Ultrasound-Guided Axillary Brachial Plexus Block
FIGURE 32-1. Transducer position and needle insertion in ultrasound-guided axillary brachial plexus block.
General Considerations
The axillary brachial plexus block offers several advantages over the other approaches to the brachial plexus. The technique is relatively simple to perform, and may be associated with a relatively lower risk of complications as compared with interscalene (e.g., spinal cord or vertebral artery puncture) or supraclavicular brachial plexus block (e.g., pneumothorax). In clinical scenarios in which access to the upper parts of the brachial plexus is difficult or impossible (e.g, local infection, burns, indwelling venous catheters), the ability to anesthetize the plexus at a more distal level may be important. The axillary brachial plexus block is also relatively simple to perform with ultrasound because of its superficial location. Although individual nerves can usually be identified in the vicinity of the axillary artery, this is not necessary because the deposition of local anesthetic around the axillary artery is sufficient for an effective block.
Ultrasound Anatomy
The structures of interest are superficial (1–3 cm), and the pulsating axillary artery can be identified usually within a centimeter of the skin surface on the anteromedial aspect of the proximal arm, Figure 32-2. The artery can be associated with one or more axillary veins, often located medially to the artery. Importantly, an undue pressure with the transducer during imaging may obliterate the veins, rendering veins invisible and prone to puncture with the needle if care is not taken to avoid it.
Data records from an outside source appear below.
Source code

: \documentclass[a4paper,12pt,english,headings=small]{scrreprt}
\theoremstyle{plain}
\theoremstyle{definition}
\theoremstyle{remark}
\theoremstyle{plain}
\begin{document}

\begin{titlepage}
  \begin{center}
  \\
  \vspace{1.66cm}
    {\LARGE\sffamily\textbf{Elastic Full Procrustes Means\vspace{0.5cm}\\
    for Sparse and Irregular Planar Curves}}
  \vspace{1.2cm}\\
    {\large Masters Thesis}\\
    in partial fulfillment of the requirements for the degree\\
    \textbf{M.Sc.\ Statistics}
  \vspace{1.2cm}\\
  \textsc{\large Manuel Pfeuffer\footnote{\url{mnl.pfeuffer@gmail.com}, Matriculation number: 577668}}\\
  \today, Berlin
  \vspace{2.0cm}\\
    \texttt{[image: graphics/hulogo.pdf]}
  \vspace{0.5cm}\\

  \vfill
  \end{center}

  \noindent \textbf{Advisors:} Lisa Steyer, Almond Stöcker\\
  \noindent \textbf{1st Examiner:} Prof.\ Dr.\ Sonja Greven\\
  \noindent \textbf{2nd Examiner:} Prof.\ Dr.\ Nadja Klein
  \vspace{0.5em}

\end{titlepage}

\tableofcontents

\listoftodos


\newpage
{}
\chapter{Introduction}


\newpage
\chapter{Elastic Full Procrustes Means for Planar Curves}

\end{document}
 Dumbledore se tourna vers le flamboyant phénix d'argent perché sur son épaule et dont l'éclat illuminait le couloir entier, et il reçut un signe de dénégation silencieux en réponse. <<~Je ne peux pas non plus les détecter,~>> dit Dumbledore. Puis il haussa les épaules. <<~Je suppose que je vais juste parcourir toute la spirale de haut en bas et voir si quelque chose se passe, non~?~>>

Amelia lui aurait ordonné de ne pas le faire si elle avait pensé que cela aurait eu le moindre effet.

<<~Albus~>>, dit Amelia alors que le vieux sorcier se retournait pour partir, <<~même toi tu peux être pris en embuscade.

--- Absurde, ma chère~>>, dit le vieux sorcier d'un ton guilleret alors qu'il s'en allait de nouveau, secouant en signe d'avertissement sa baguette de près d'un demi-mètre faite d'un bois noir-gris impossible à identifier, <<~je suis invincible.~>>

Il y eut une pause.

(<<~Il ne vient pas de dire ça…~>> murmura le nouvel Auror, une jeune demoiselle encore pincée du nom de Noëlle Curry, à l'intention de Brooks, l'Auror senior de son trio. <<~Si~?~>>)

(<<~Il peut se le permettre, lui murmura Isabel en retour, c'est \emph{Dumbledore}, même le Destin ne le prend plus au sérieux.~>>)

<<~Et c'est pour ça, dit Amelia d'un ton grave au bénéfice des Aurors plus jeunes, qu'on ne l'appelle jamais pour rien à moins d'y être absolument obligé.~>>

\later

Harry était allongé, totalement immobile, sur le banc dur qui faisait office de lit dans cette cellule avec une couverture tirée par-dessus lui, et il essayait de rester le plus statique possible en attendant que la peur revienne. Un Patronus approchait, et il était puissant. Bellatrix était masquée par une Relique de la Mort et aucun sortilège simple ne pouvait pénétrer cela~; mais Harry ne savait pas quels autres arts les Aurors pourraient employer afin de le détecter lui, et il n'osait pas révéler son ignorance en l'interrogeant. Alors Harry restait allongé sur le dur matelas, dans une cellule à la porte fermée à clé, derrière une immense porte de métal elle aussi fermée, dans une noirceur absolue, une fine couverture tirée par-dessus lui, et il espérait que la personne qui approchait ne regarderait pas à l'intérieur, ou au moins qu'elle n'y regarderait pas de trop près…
Surrounding the axillary artery are three of the four principal branches of the brachial plexus: the median (superficial and lateral to the artery), the ulnar (superficial and medial to the artery), and the radial (posterior and lateral or medial to the artery) nerves (Figure 32-2). These are seen as round hyperechoic structures, and although the previously mentioned locations relative to the artery are frequently encountered, there is considerable anatomic variation from individual to individual,. Three muscles surround the neurovascular bundle: the biceps brachii (lateral and superficial), the wedge-shaped coracobrachialis (lateral and deep), and the triceps brachii (medial and posterior). The fourth principal nerve of the brachial plexus, the musculocutaneous nerve, is found in the fascial layers between biceps and coracobrachialis muscles, though its location is variable and can be seen within either muscle. It is usually seen as a hypoechoic flattened oval with a bright hyperechoic rim. Moving the transducer proximally and distally along the long axis of the arm, the musculocutaneous nerve will appear to move toward or away from the neurovascular bundle in the fascial plane between the two muscles. Refer to Chapter 1, Essential Regional Anesthesia Anatomy for additional information on the anatomy of the axillary brachial plexus and its branches.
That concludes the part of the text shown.